[Records contained in a dataset]
= = = = =

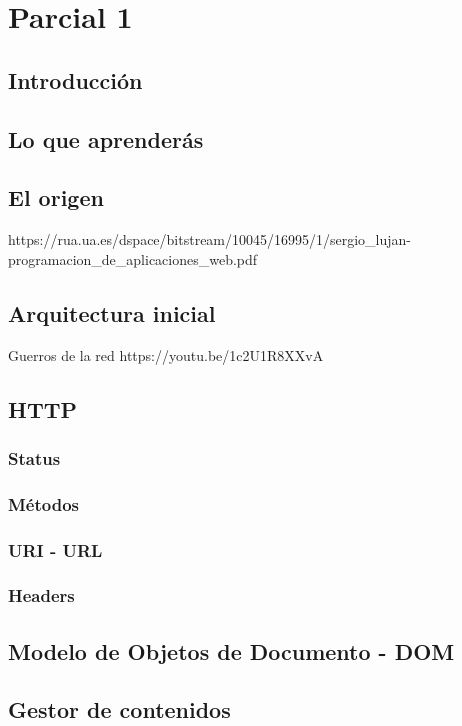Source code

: \chapter{Parcial 1}

\section{Introducción}

\section{Lo que aprenderás}

\section{El origen}
https://rua.ua.es/dspace/bitstream/10045/16995/1/sergio_lujan-programacion_de_aplicaciones_web.pdf

\section{Arquitectura inicial}

Guerros de la red
https://youtu.be/1c2U1R8XXvA

\section{HTTP}
\subsection{Status}
\subsection{Métodos}
\subsection{URI - URL}
\subsection{Headers}

\section{Modelo de Objetos de Documento - DOM}

\section{Gestor de contenidos}

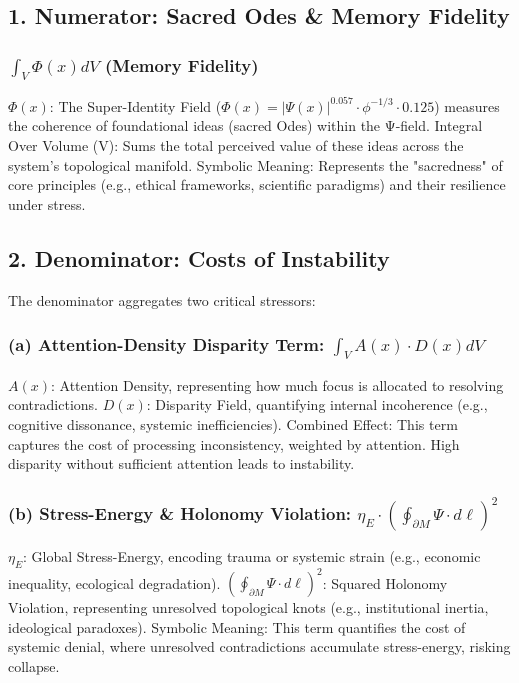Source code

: \documentclass[11pt]{article}
\begin{document}
\subsection*{1. Numerator: Sacred Odes & Memory Fidelity}
\subsubsection*{\(\int_V \Phi(x)dV\) (Memory Fidelity)}
\(\Phi(x)\): The Super-Identity Field (\(\Phi(x) = |\Psi(x)|^{0.057} \cdot \phi^{-1/3} \cdot 0.125\)) measures the coherence of foundational ideas (sacred Odes) within the Ψ-field.
Integral Over Volume (V): Sums the total perceived value of these ideas across the system’s topological manifold.
Symbolic Meaning: Represents the "sacredness" of core principles (e.g., ethical frameworks, scientific paradigms) and their resilience under stress.

\subsection*{2. Denominator: Costs of Instability}
The denominator aggregates two critical stressors:
\subsubsection*{(a) Attention-Density Disparity Term: \(\int_V A(x)\cdot D(x)dV\)}
\(A(x)\): Attention Density, representing how much focus is allocated to resolving contradictions.
\(D(x)\): Disparity Field, quantifying internal incoherence (e.g., cognitive dissonance, systemic inefficiencies).
Combined Effect: This term captures the cost of processing inconsistency, weighted by attention. High disparity without sufficient attention leads to instability.

\subsubsection*{(b) Stress-Energy & Holonomy Violation: \(\eta_E \cdot (\oint_{\partial M} \Psi \cdot d\ell)^2\)}
\(\eta_E\): Global Stress-Energy, encoding trauma or systemic strain (e.g., economic inequality, ecological degradation).
\((\oint_{\partial M} \Psi \cdot d\ell)^2\): Squared Holonomy Violation, representing unresolved topological knots (e.g., institutional inertia, ideological paradoxes).
Symbolic Meaning: This term quantifies the cost of systemic denial, where unresolved contradictions accumulate stress-energy, risking collapse.
\end{document}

= = = = =

ACTION ITEM – Copy each line above containing the string "This".

ANSWER –
Combined Effect: This term captures the cost of processing inconsistency, weighted by attention. High disparity without sufficient attention leads to instability.
Symbolic Meaning: This term quantifies the cost of systemic denial, where unresolved contradictions accumulate stress-energy, risking collapse.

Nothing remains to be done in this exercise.